外资巨头发声!看好中国科技股

Core Viewpoint - UBS Wealth Management anticipates strong growth in AI capital expenditure in 2026, with AI expected to continue leading global market gains. The Chinese market presents structural opportunities, particularly in the technology sector [1][2]. Group 1: Global Economic Outlook - In 2025, global capital markets performed well, with the Chinese stock market rising over 30% and the U.S. market rebounding more than 50% from April lows. Gold prices increased over 60%, marking the second-best annual performance since 1979 [2]. - UBS predicts that global AI capital expenditure will reach $500 billion in 2026, following a $350 billion expenditure in 2025. By 2030, AI revenue is expected to reach $3.1 trillion, with a compound annual growth rate of 30% [3]. Group 2: Investment Strategies - UBS recommends a diversified investment strategy, maintaining adequate liquidity and constructing cross-asset, cross-regional portfolios.
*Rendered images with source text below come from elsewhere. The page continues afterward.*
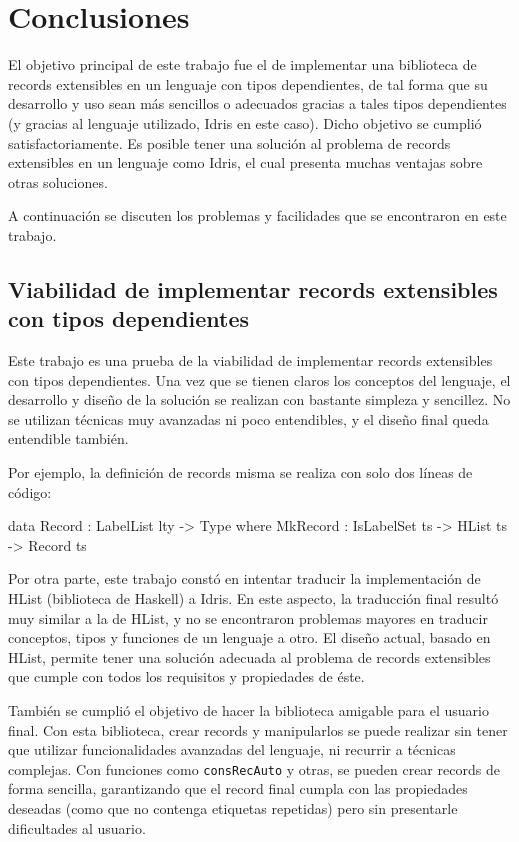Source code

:
\chapter{Conclusiones}
\label{ch:5}

El objetivo principal de este trabajo fue el de implementar una biblioteca de records extensibles en un lenguaje con tipos dependientes, de tal forma que su desarrollo y uso sean más sencillos o adecuados gracias a tales tipos dependientes (y gracias al lenguaje utilizado, Idris en este caso). Dicho objetivo se cumplió satisfactoriamente. Es posible tener una solución al problema de records extensibles en un lenguaje como Idris, el cual presenta muchas ventajas sobre otras soluciones.

A continuación se discuten los problemas y facilidades que se encontraron en este trabajo.

\section{Viabilidad de implementar records extensibles con tipos dependientes}

Este trabajo es una prueba de la viabilidad de implementar records extensibles con tipos dependientes. Una vez que se tienen claros los conceptos del lenguaje, el desarrollo y diseño de la solución se realizan con bastante simpleza y sencillez. No se utilizan técnicas muy avanzadas ni poco entendibles, y el diseño final queda entendible también.

Por ejemplo, la definición de records misma se realiza con solo dos líneas de código:

\begin{code}
data Record : LabelList lty -> Type where
  MkRecord : IsLabelSet ts -> HList ts -> Record ts
\end{code}

Por otra parte, este trabajo constó en intentar traducir la implementación de HList (biblioteca de Haskell) a Idris. En este aspecto, la traducción final resultó muy similar a la de HList, y no se encontraron problemas mayores en traducir conceptos, tipos y funciones de un lenguaje a otro. El diseño actual, basado en HList, permite tener una solución adecuada al problema de records extensibles que cumple con todos los requisitos y propiedades de éste.

También se cumplió el objetivo de hacer la biblioteca amigable para el usuario final. Con esta biblioteca, crear records y manipularlos se puede realizar sin tener que utilizar funcionalidades avanzadas del lenguaje, ni recurrir a técnicas complejas. Con funciones como \texttt{consRecAuto} y otras, se pueden crear records de forma sencilla, garantizando que el record final cumpla con las propiedades deseadas (como que no contenga etiquetas repetidas) pero sin presentarle dificultades al usuario.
This approach aims to provide better protection during market pullbacks [6]. - Alternative assets, such as gold, are suggested for risk hedging, with expectations that gold prices may reach $4,500 per ounce by mid-2026. The demand for gold remains structurally strong among central banks [6][7]. Group 3: Key Investment Themes - The first investment theme is AI itself, which, despite current returns being lower, is expected to generate significant revenue and transform global productivity [5]. - The second theme focuses on electricity and resources, as AI's rapid development will increase global electricity demand, driving up prices for related commodities like copper and promoting green energy sources [5]. - The third theme is the longevity economy, where the intersection of AI and health presents vast market opportunities, with potential revenue growth in pharmaceuticals, active nutrition, and precision diagnostics [5].